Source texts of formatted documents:
______________________________
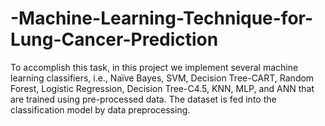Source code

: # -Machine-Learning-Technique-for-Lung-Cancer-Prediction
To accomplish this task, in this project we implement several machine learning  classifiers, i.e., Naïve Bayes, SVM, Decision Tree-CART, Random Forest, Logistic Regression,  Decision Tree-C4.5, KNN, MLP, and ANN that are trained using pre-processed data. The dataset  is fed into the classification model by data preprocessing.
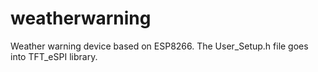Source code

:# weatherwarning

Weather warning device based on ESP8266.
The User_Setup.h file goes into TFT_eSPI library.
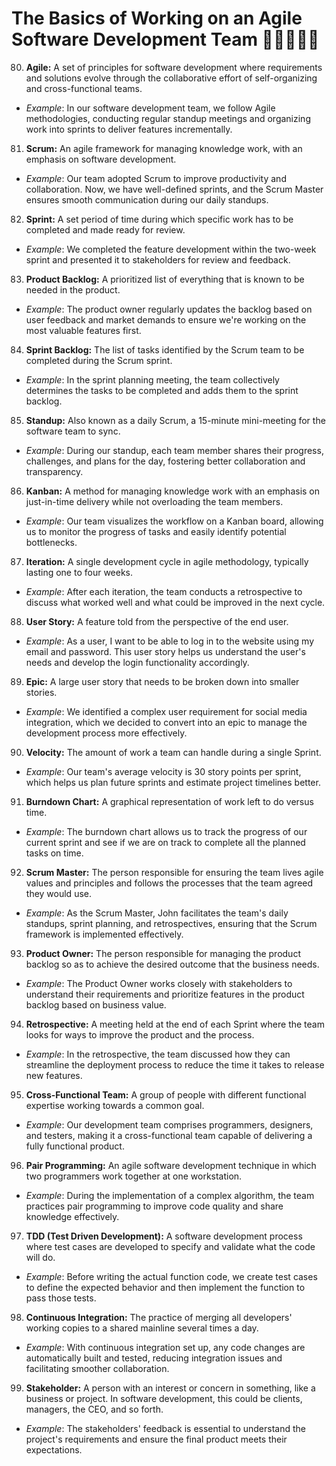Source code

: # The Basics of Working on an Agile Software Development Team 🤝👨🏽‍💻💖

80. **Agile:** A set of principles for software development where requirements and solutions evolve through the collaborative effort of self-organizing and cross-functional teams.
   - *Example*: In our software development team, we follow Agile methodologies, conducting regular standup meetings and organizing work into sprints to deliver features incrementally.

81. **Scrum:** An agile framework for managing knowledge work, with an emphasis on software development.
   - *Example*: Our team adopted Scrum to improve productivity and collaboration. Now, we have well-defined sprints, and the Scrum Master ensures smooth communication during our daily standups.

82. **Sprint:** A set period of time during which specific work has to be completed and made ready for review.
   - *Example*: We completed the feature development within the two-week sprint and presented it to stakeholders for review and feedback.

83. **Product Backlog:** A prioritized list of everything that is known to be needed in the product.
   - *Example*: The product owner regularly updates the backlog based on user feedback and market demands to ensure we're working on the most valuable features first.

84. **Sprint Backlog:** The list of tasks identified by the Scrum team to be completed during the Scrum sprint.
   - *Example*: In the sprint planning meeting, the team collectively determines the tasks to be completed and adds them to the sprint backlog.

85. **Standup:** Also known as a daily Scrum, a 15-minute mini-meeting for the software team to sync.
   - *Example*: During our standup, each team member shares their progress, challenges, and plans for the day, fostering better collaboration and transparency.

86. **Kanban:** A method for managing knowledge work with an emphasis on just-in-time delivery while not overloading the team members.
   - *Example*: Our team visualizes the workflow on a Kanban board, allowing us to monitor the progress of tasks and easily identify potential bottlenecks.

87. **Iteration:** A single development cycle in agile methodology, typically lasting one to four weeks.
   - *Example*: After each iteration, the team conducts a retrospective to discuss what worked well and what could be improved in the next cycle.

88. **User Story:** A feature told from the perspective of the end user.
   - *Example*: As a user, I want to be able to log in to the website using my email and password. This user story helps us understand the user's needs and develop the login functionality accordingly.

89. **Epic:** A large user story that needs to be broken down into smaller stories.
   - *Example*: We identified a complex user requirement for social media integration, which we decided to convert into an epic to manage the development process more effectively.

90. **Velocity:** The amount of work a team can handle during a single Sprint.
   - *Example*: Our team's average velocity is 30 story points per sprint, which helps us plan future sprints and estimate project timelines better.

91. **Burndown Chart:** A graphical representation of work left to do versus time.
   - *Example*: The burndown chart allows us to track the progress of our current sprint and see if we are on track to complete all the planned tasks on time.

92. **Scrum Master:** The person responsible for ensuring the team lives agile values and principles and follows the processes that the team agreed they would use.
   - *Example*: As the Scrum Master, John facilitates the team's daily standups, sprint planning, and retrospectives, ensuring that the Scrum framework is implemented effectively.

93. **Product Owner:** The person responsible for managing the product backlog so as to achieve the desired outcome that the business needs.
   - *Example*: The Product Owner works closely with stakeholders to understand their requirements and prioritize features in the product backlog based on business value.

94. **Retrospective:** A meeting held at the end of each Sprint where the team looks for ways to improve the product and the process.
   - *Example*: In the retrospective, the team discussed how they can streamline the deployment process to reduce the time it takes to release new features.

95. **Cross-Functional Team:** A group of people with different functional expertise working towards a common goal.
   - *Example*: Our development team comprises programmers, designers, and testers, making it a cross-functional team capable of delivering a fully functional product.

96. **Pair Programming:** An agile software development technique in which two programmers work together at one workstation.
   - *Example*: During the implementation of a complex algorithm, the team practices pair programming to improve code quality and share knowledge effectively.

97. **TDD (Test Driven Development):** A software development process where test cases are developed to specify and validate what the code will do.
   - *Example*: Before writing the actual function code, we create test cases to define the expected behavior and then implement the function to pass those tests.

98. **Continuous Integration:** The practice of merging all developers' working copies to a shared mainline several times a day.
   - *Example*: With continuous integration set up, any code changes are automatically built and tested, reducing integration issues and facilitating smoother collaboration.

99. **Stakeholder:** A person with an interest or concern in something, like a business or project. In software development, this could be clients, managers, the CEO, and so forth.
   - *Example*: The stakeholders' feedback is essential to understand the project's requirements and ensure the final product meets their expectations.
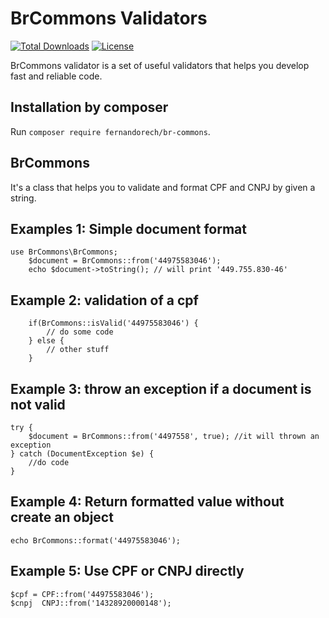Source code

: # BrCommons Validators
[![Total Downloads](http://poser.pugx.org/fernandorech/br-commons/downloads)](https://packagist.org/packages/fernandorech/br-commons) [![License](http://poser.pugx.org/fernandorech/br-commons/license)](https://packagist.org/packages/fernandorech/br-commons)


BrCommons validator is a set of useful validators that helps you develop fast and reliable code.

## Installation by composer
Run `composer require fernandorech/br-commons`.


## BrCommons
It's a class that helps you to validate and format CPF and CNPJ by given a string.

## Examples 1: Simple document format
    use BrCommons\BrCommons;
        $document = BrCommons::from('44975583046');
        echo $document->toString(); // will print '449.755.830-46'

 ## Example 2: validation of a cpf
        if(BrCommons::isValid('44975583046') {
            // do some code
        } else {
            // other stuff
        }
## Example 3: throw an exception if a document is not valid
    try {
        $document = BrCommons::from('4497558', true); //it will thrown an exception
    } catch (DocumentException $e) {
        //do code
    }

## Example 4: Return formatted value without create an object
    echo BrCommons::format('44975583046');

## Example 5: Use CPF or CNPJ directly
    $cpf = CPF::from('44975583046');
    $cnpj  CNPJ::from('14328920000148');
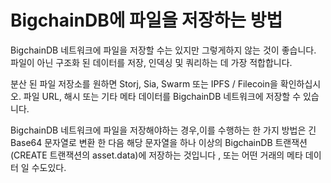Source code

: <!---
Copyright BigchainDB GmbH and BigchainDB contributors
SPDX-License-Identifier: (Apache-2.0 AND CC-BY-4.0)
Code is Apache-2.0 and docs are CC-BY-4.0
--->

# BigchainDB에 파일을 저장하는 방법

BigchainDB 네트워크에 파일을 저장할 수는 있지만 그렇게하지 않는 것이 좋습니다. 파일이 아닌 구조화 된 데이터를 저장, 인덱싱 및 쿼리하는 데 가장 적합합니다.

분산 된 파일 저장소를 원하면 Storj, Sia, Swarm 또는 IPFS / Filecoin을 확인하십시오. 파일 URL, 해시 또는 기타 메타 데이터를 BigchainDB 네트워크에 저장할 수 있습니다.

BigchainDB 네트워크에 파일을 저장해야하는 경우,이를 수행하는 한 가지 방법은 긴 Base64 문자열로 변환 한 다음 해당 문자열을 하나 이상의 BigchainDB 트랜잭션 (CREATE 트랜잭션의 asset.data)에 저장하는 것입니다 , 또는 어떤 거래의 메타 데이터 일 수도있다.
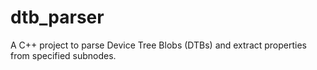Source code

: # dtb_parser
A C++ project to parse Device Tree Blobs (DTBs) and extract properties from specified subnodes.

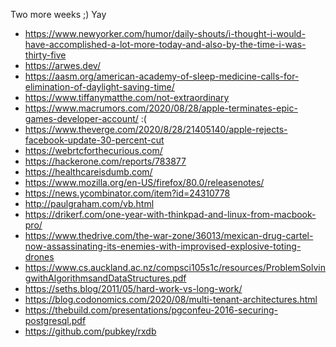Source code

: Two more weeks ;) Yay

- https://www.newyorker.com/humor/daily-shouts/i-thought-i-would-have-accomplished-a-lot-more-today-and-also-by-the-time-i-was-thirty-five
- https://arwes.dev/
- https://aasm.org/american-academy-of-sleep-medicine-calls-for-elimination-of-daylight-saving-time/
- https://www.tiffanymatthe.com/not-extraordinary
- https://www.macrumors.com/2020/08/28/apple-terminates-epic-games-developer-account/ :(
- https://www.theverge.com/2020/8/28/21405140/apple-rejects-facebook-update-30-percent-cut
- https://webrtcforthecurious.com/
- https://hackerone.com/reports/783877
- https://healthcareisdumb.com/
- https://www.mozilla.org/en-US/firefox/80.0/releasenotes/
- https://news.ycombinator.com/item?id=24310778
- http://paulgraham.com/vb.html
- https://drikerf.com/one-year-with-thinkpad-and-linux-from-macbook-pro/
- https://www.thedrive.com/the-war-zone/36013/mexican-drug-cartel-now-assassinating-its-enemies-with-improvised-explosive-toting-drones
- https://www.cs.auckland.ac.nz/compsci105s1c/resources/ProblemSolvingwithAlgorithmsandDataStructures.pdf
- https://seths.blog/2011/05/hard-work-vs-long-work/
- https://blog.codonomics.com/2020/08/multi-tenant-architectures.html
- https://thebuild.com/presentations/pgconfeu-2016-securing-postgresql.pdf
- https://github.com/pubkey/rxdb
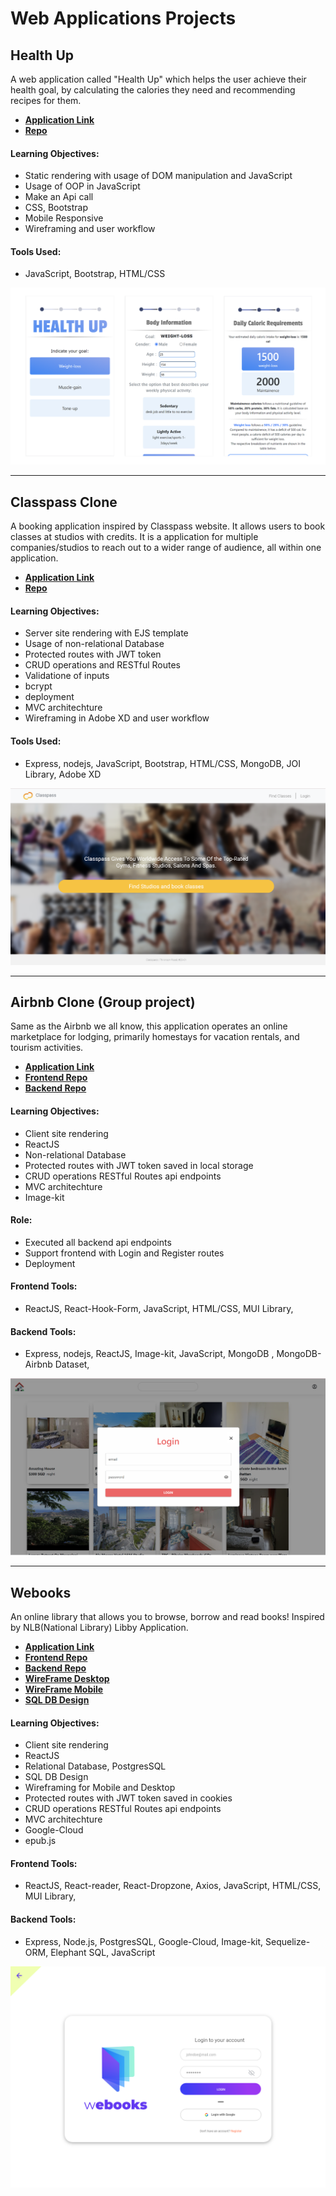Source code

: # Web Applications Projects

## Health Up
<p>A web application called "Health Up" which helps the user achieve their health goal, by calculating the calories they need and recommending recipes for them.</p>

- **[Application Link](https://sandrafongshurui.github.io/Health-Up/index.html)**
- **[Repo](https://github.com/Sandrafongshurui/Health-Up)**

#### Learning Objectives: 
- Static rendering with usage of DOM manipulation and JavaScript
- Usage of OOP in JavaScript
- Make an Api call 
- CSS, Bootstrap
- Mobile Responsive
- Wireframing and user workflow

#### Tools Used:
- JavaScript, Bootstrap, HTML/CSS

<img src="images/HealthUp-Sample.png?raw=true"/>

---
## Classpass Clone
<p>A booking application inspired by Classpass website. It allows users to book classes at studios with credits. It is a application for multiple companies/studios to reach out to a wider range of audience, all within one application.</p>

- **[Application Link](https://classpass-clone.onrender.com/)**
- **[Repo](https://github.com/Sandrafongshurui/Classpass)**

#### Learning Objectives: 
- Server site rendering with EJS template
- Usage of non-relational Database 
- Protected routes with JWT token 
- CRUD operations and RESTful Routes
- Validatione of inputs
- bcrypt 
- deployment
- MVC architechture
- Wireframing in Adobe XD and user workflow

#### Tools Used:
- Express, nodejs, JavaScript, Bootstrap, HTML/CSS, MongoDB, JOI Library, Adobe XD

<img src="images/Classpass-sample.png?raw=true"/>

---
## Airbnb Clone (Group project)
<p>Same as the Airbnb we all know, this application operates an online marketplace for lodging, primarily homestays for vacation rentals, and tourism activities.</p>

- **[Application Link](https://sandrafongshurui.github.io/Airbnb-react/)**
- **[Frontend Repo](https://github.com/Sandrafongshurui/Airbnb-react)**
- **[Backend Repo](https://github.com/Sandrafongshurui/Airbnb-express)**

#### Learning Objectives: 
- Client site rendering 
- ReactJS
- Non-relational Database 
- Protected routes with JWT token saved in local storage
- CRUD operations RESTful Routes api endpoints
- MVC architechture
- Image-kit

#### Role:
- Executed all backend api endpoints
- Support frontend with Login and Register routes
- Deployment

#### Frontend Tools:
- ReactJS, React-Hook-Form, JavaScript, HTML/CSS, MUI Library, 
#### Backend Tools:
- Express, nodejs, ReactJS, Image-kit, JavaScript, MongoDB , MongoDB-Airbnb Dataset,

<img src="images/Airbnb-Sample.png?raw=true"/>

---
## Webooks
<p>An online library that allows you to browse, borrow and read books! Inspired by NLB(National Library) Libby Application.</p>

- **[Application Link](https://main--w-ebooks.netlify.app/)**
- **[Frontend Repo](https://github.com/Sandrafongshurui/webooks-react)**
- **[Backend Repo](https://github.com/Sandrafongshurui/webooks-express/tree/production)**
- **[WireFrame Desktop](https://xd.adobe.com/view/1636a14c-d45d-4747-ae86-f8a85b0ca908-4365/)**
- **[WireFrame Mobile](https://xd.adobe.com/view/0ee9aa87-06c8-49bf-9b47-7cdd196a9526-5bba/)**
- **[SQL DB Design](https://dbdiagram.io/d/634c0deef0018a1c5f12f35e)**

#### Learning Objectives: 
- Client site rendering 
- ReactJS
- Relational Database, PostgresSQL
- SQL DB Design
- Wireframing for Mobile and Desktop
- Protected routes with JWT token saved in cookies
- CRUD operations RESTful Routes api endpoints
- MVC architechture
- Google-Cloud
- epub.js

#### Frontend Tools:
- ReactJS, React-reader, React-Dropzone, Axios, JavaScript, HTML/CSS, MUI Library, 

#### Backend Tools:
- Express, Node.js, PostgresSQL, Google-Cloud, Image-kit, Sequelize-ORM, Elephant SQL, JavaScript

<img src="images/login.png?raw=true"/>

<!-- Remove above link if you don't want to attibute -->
______________________________
▶ _Your objective_: Among the records, find each line where the word "allows" occurs, and copy it.

▶ _Finished exercise_:
   - *Example*: The burndown chart allows us to track the progress of our current sprint and see if we are on track to complete all the planned tasks on time.
<p>A booking application inspired by Classpass website. It allows users to book classes at studios with credits. It is a application for multiple companies/studios to reach out to a wider range of audience, all within one application.</p>
<p>An online library that allows you to browse, borrow and read books! Inspired by NLB(National Library) Libby Application.</p>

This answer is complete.